PROBLEM DETAILS:
Could the lines from the start of the data through the line with "项目快速构建和交付、多团队协" be set down exactly, with no pictures among them?

DATA FOR THIS TASK:
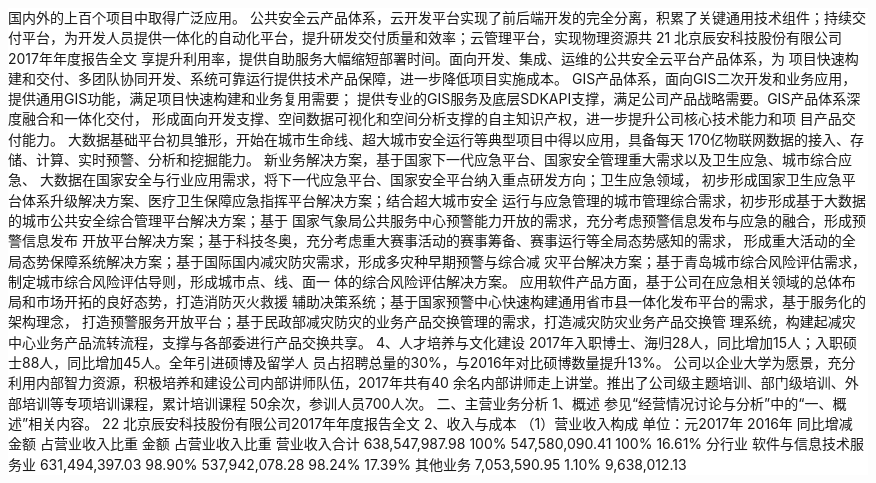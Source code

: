 国内外的上百个项目中取得广泛应用。
公共安全云产品体系，云开发平台实现了前后端开发的完全分离，积累了关键通用技术组件；持续交
付平台，为开发人员提供一体化的自动化平台，提升研发交付质量和效率；云管理平台，实现物理资源共
21
北京辰安科技股份有限公司2017年年度报告全文
享提升利用率，提供自助服务大幅缩短部署时间。面向开发、集成、运维的公共安全云平台产品体系，为
项目快速构建和交付、多团队协同开发、系统可靠运行提供技术产品保障，进一步降低项目实施成本。
GIS产品体系，面向GIS二次开发和业务应用，提供通用GIS功能，满足项目快速构建和业务复用需要；
提供专业的GIS服务及底层SDKAPI支撑，满足公司产品战略需要。GIS产品体系深度融合和一体化交付，
形成面向开发支撑、空间数据可视化和空间分析支撑的自主知识产权，进一步提升公司核心技术能力和项
目产品交付能力。
大数据基础平台初具雏形，开始在城市生命线、超大城市安全运行等典型项目中得以应用，具备每天
170亿物联网数据的接入、存储、计算、实时预警、分析和挖掘能力。
新业务解决方案，基于国家下一代应急平台、国家安全管理重大需求以及卫生应急、城市综合应急、
大数据在国家安全与行业应用需求，将下一代应急平台、国家安全平台纳入重点研发方向；卫生应急领域，
初步形成国家卫生应急平台体系升级解决方案、医疗卫生保障应急指挥平台解决方案；结合超大城市安全
运行与应急管理的城市管理综合需求，初步形成基于大数据的城市公共安全综合管理平台解决方案；基于
国家气象局公共服务中心预警能力开放的需求，充分考虑预警信息发布与应急的融合，形成预警信息发布
开放平台解决方案；基于科技冬奥，充分考虑重大赛事活动的赛事筹备、赛事运行等全局态势感知的需求，
形成重大活动的全局态势保障系统解决方案；基于国际国内减灾防灾需求，形成多灾种早期预警与综合减
灾平台解决方案；基于青岛城市综合风险评估需求，制定城市综合风险评估导则，形成城市点、线、面一
体的综合风险评估解决方案。
应用软件产品方面，基于公司在应急相关领域的总体布局和市场开拓的良好态势，打造消防灭火救援
辅助决策系统；基于国家预警中心快速构建通用省市县一体化发布平台的需求，基于服务化的架构理念，
打造预警服务开放平台；基于民政部减灾防灾的业务产品交换管理的需求，打造减灾防灾业务产品交换管
理系统，构建起减灾中心业务产品流转流程，支撑与各部委进行产品交换共享。
4、人才培养与文化建设
2017年入职博士、海归28人，同比增加15人；入职硕士88人，同比增加45人。全年引进硕博及留学人
员占招聘总量的30%，与2016年对比硕博数量提升13%。
公司以企业大学为愿景，充分利用内部智力资源，积极培养和建设公司内部讲师队伍，2017年共有40
余名内部讲师走上讲堂。推出了公司级主题培训、部门级培训、外部培训等专项培训课程，累计培训课程
50余次，参训人员700人次。
二、主营业务分析
1、概述
参见“经营情况讨论与分析”中的“一、概述”相关内容。
22
北京辰安科技股份有限公司2017年年度报告全文
2、收入与成本
（1）营业收入构成
单位：元2017年
2016年
同比增减
金额
占营业收入比重
金额
占营业收入比重
营业收入合计
638,547,987.98
100%
547,580,090.41
100%
16.61%
分行业
软件与信息技术服
务业
631,494,397.03
98.90%
537,942,078.28
98.24%
17.39%
其他业务
7,053,590.95
1.10%
9,638,012.13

EXPECTED OUTPUT:
Source code

: 国内外的上百个项目中取得广泛应用。
公共安全云产品体系，云开发平台实现了前后端开发的完全分离，积累了关键通用技术组件；持续交
付平台，为开发人员提供一体化的自动化平台，提升研发交付质量和效率；云管理平台，实现物理资源共
21
北京辰安科技股份有限公司2017年年度报告全文
享提升利用率，提供自助服务大幅缩短部署时间。面向开发、集成、运维的公共安全云平台产品体系，为
项目快速构建和交付、多团队协同开发、系统可靠运行提供技术产品保障，进一步降低项目实施成本。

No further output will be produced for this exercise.